American economist and academic administrator (born 1969)

Kevin F. Hallock (born March 10, 1969) is an American economist and academic administrator serving as president of the University of Richmond since 2021. Before coming to Richmond, he was the Dean of the SC Johnson College of Business at Cornell University from 2018 to 2021.

==Early life and education==
Kevin Hallock was born on March 10, 1969, in Palo Alto, California but grew up in Hadley, Massachusetts. He graduated first in his class from Hopkins Academy in 1987, upon which he attended the University of Massachusetts at Amherst, where he was inducted into Phi Beta Kappa.
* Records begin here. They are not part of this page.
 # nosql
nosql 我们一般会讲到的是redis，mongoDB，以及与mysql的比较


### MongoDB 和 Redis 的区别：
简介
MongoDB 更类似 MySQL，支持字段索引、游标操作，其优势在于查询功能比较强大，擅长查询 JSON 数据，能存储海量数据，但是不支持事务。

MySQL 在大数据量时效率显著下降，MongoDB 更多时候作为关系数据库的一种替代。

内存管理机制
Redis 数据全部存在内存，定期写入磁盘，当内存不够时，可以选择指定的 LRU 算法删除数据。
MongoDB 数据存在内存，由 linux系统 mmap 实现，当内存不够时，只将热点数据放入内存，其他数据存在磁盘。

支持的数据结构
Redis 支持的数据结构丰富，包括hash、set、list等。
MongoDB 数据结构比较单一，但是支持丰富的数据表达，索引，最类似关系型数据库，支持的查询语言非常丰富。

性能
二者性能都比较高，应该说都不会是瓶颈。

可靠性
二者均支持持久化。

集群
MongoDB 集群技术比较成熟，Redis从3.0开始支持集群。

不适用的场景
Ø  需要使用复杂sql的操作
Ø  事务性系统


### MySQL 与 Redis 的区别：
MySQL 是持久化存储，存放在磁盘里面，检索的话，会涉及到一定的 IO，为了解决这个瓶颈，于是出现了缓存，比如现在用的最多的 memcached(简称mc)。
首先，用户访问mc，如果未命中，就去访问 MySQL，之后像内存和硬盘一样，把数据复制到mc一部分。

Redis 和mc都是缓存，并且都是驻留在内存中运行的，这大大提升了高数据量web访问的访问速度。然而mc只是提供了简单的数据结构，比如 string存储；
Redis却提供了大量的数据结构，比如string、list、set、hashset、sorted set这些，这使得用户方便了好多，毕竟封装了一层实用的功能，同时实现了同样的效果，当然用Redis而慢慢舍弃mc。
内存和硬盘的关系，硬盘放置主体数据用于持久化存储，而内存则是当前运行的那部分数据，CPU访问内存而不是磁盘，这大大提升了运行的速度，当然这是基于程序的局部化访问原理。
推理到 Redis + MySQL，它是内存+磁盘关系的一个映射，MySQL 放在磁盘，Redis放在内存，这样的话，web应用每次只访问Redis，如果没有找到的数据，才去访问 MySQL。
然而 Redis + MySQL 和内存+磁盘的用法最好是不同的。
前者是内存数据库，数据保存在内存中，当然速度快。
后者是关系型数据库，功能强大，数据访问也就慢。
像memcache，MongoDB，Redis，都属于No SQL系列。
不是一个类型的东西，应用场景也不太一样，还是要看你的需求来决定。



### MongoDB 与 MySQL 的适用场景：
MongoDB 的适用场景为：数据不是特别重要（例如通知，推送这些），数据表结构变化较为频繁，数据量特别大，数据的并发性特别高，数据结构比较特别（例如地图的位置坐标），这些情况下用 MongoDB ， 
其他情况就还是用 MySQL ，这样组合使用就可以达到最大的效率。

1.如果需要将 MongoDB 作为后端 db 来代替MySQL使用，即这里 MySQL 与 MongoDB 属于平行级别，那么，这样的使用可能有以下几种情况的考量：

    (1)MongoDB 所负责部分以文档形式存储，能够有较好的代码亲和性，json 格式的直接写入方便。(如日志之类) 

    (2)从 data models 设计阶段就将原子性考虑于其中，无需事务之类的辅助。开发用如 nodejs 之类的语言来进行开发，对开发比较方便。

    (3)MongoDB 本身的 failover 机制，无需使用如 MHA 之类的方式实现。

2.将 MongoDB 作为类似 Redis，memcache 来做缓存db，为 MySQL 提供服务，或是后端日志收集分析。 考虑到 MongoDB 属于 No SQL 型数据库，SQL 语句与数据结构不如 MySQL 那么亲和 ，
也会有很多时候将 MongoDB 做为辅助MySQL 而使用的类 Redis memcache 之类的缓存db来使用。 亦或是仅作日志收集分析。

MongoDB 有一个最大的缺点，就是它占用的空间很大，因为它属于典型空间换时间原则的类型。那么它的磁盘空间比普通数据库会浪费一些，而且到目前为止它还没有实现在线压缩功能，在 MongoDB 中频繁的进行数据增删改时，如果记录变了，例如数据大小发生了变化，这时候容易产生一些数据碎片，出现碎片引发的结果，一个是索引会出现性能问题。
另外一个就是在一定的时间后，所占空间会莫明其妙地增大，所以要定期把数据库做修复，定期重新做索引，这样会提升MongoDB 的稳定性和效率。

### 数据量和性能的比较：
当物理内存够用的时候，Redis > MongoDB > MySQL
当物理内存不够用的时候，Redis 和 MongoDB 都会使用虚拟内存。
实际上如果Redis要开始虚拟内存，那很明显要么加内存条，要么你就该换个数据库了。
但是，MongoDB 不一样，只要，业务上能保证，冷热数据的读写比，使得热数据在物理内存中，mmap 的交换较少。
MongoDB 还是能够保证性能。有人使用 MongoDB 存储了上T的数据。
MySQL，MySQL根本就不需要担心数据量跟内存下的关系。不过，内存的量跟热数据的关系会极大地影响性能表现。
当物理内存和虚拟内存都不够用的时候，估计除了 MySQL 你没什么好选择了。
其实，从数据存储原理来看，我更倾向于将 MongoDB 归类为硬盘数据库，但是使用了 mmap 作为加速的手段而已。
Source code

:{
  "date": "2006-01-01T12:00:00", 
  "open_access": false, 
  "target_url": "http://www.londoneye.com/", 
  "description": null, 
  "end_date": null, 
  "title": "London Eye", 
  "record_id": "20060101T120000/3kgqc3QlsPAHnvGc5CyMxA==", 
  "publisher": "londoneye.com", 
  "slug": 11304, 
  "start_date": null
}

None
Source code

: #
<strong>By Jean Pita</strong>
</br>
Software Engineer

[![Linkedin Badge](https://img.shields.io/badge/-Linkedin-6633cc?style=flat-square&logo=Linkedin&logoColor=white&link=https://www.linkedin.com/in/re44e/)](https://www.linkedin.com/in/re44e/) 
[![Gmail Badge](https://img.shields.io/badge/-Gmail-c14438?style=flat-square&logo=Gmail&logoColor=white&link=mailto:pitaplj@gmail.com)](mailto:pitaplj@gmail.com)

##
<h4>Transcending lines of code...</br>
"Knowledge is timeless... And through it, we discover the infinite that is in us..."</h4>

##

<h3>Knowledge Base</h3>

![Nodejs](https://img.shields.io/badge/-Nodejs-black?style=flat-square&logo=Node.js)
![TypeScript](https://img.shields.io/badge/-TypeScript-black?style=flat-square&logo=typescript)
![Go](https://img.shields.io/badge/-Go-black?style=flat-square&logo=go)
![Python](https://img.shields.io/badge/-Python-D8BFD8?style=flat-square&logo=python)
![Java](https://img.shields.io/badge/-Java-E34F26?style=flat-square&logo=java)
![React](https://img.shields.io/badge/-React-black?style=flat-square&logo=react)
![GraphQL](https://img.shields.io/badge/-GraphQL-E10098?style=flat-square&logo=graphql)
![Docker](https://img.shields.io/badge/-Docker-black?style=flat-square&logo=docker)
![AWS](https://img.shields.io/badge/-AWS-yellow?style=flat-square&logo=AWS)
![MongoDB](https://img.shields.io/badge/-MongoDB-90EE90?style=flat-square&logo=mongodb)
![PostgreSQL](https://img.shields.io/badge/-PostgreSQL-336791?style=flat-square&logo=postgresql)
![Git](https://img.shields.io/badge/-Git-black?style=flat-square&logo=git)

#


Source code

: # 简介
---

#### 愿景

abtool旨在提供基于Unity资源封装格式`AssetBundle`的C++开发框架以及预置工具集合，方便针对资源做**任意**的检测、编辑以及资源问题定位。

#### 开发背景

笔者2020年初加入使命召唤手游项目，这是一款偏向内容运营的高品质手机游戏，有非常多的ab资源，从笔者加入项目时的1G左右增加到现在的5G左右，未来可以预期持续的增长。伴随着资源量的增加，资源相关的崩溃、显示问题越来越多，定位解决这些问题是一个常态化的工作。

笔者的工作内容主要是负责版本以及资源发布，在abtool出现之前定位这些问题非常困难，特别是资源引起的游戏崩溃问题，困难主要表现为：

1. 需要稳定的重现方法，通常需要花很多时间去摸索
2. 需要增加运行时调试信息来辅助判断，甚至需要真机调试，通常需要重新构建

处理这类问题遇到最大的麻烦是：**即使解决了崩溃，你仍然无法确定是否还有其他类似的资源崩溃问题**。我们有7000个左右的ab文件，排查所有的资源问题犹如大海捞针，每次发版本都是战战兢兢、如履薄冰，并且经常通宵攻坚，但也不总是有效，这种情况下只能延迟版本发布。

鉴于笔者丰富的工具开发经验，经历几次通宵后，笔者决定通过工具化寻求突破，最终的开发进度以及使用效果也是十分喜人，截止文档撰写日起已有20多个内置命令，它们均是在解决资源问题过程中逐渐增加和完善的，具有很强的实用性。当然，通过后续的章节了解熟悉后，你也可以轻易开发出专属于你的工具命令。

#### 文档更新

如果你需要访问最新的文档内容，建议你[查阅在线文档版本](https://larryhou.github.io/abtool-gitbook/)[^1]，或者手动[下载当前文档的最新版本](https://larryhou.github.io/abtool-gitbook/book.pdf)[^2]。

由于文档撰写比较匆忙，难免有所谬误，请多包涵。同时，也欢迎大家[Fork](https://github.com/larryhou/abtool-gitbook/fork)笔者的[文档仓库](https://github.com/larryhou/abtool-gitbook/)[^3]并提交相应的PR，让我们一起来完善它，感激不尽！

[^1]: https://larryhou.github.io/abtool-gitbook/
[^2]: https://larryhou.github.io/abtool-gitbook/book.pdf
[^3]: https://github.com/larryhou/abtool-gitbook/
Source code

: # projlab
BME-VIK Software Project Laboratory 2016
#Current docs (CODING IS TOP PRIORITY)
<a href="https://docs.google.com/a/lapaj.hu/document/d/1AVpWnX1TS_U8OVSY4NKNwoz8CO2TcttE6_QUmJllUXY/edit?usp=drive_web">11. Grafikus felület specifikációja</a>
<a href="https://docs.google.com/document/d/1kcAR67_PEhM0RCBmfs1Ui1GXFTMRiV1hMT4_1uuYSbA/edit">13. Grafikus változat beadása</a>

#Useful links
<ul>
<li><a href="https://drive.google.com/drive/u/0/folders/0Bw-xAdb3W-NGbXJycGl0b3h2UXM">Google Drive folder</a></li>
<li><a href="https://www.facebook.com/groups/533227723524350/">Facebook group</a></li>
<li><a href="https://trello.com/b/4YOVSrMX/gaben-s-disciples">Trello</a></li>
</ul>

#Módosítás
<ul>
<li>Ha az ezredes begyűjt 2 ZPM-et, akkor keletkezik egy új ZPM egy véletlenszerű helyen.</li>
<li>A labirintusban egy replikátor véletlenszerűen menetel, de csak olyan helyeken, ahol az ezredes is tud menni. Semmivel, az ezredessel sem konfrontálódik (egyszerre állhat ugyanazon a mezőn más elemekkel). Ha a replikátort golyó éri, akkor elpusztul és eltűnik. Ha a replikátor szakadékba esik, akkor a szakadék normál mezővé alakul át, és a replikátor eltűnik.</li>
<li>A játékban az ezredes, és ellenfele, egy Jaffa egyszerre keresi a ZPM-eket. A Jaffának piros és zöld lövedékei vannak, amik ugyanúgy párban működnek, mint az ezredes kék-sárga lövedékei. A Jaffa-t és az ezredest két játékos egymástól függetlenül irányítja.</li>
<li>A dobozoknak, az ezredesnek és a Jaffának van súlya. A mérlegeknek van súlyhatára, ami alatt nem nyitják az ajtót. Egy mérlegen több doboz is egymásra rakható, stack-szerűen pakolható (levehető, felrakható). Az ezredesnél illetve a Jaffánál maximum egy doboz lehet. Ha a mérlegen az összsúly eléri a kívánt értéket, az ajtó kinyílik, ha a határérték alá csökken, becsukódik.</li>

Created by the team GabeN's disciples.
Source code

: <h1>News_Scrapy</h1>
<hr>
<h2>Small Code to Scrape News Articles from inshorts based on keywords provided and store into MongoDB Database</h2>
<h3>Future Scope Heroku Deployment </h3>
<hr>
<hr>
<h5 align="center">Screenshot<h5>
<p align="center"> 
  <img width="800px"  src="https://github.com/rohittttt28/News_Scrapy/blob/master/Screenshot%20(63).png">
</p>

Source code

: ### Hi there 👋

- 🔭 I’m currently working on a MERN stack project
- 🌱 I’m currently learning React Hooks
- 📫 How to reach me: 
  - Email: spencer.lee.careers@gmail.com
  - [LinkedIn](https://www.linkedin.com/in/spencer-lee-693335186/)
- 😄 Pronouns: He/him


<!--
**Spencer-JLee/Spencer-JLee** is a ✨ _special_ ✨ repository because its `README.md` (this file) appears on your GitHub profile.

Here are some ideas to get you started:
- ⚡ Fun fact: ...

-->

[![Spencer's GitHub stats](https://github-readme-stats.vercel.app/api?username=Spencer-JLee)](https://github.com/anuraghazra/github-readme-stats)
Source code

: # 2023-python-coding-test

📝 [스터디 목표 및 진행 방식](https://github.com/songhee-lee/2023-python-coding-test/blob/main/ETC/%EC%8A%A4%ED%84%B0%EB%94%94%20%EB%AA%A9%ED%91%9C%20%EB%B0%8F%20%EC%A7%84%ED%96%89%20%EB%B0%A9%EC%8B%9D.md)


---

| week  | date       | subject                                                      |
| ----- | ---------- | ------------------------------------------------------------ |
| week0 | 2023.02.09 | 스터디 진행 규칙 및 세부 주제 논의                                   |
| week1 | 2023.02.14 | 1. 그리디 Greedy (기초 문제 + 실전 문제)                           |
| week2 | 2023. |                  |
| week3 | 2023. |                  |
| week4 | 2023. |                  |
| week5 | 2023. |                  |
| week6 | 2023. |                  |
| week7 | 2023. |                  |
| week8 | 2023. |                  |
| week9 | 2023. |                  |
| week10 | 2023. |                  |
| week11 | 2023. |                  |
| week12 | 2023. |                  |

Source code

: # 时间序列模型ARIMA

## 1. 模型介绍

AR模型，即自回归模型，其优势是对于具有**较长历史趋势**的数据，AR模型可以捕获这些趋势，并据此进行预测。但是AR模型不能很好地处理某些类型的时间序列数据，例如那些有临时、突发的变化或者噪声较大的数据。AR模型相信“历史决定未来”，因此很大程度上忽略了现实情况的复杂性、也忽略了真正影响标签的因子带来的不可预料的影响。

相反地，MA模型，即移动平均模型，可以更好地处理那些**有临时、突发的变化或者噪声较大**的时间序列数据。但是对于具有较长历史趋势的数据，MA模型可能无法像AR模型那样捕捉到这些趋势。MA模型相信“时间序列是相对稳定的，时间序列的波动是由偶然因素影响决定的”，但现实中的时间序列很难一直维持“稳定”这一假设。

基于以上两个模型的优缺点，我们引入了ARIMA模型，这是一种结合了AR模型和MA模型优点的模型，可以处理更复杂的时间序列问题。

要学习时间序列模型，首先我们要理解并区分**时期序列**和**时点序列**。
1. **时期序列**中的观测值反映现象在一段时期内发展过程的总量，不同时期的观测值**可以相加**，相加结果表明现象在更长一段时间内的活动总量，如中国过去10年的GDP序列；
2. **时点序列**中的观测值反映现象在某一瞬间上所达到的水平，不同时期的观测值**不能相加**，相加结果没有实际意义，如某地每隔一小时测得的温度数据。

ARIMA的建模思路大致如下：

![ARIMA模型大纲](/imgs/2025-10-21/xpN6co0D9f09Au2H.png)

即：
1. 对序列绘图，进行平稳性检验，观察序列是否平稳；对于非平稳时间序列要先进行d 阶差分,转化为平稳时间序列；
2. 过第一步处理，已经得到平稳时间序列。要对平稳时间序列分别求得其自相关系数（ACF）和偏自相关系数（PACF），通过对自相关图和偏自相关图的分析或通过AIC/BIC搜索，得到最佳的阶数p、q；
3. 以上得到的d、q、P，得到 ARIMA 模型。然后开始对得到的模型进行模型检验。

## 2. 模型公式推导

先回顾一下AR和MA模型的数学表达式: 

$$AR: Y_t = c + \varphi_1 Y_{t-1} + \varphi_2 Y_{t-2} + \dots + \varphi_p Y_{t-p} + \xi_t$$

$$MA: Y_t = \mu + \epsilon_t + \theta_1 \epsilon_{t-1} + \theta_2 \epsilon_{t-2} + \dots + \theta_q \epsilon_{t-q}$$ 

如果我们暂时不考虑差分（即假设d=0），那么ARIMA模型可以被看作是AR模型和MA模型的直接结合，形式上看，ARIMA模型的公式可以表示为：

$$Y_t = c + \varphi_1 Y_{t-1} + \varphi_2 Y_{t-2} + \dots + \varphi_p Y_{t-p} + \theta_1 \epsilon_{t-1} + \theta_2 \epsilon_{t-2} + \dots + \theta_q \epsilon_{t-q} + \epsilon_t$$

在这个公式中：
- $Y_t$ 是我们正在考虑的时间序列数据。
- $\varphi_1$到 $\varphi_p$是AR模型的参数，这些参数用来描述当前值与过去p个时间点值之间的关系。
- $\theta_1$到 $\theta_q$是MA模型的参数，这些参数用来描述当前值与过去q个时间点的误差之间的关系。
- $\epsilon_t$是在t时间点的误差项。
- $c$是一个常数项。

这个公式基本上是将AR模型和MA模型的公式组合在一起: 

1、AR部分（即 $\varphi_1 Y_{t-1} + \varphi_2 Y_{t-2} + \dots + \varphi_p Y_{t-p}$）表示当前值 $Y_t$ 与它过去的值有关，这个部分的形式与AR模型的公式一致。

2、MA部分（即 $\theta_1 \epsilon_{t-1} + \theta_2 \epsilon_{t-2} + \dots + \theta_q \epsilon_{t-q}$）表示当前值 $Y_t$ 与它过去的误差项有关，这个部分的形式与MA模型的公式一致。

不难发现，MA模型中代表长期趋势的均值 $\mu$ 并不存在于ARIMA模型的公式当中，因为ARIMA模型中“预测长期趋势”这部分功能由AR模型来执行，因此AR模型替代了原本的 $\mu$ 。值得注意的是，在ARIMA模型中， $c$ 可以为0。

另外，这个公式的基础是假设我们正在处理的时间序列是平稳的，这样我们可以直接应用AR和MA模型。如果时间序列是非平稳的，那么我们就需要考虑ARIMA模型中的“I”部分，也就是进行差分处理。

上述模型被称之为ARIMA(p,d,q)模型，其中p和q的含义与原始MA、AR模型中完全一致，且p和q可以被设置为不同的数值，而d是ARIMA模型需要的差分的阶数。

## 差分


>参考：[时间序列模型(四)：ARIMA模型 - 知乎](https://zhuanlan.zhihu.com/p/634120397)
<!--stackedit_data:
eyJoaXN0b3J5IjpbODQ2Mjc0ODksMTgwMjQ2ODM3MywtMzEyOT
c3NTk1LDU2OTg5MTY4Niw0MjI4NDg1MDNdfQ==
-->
Hallock graduated summa cum laude with a degree in economics in 1991 and subsequently received a Master of Arts in 1993 and a Ph.D. in 1995 from Princeton University.

== Career ==
Afterwards, Hallock took up a position as a professor of economics and of labor and industrial relations at the University of Illinois at Urbana-Champaign, where he stayed from 1995 to 2005. In 2005, he began teaching in the department of economics at Cornell University, serving as the Donald C. Opatrny ’74 Chair of the Department of Economics from 2012 to 2015, the Kenneth F. Kahn ’69 Dean of the School of Industrial and Labor Relations from 2015 to 2018, and the Dean of the SC Johnson College of Business from 2018 to 2021.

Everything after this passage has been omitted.